Required work:
Say how many lines in the records include the string "Tkinter", adding no other words.

Records shown:
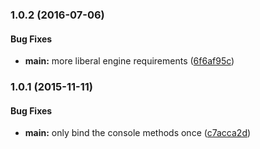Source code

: ### 1.0.2 (2016-07-06)


#### Bug Fixes

* **main:** more liberal engine requirements ([6f6af95c](http://github.com/bloglovin/node-bunyan-duckling/commit/6f6af95cc087336da7e972682bf8ead97b276560))


### 1.0.1 (2015-11-11)


#### Bug Fixes

* **main:** only bind the console methods once ([c7acca2d](http://github.com/bloglovin/node-bunyan-duckling/commit/c7acca2d600e490029055381f8c612891fdecc42))

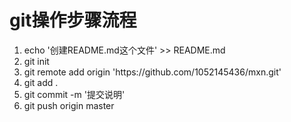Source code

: <h1>git操作步骤流程</h1>

<ol>
<li>echo '创建README.md这个文件' >> README.md</li>
<li>git init</li>
<li>git remote add origin 'https://github.com/1052145436/mxn.git'</li>
<li>git add .</li>
<li>git commit -m '提交说明'</li>
<li>git push origin master</li>
</ul>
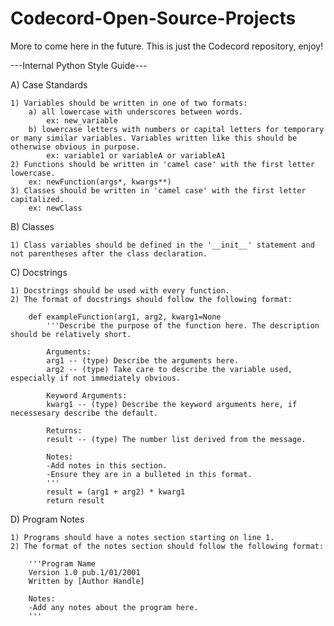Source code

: # Codecord-Open-Source-Projects
More to come here in the future. This is just the Codecord repository, enjoy!

---Internal Python Style Guide---

A) Case Standards

    1) Variables should be written in one of two formats:
        a) all lowercase with underscores between words.
            ex: new_variable
        b) lowercase letters with numbers or capital letters for temporary or many similar variables. Variables written like this should be otherwise obvious in purpose.
            ex: variable1 or variableA or variableA1
    2) Functions should be written in 'camel case' with the first letter lowercase.
        ex: newFunction(args*, kwargs**)
    3) Classes should be written in 'camel case' with the first letter capitalized.
        ex: newClass

B) Classes

    1) Class variables should be defined in the '__init__' statement and not parentheses after the class declaration.

C) Docstrings

    1) Docstrings should be used with every function.
    2) The format of docstrings should follow the following format:
        
        def exampleFunction(arg1, arg2, kwarg1=None
            '''Describe the purpose of the function here. The description should be relatively short.

            Arguments:
            arg1 -- (type) Describe the arguments here.
            arg2 -- (type) Take care to describe the variable used, especially if not immediately obvious.

            Keyword Arguments: 
            kwarg1 -- (type) Describe the keyword arguments here, if necessesary describe the default.

            Returns:
            result -- (type) The number list derived from the message.

            Notes:
            -Add notes in this section.
            -Ensure they are in a bulleted in this format.
            '''
            result = (arg1 + arg2) * kwarg1
            return result

D) Program Notes

    1) Programs should have a notes section starting on line 1.
    2) The format of the notes section should follow the following format:
    
        '''Program Name
        Version 1.0 pub.1/01/2001
        Written by [Author Handle]

        Notes:
        -Add any notes about the program here.
        '''

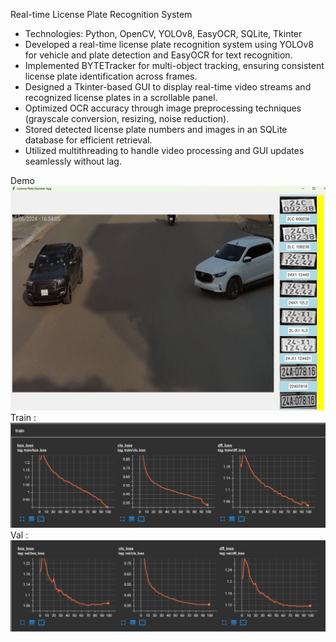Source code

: Real-time License Plate Recognition System

- Technologies: Python, OpenCV, YOLOv8, EasyOCR, SQLite, Tkinter
- Developed a real-time license plate recognition system using YOLOv8 for vehicle and plate detection and EasyOCR for text recognition.
- Implemented BYTETracker for multi-object tracking, ensuring consistent license plate identification across frames.
- Designed a Tkinter-based GUI to display real-time video streams and recognized license plates in a scrollable panel.
- Optimized OCR accuracy through image preprocessing techniques (grayscale conversion, resizing, noise reduction).
- Stored detected license plate numbers and images in an SQLite database for efficient retrieval.
- Utilized multithreading to handle video processing and GUI updates seamlessly without lag.

Demo
![Demo](demo.png)
Train : 
![Lossed during training](train.png)
Val : 
![Lossed during validation](val.png)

Expected answer:
2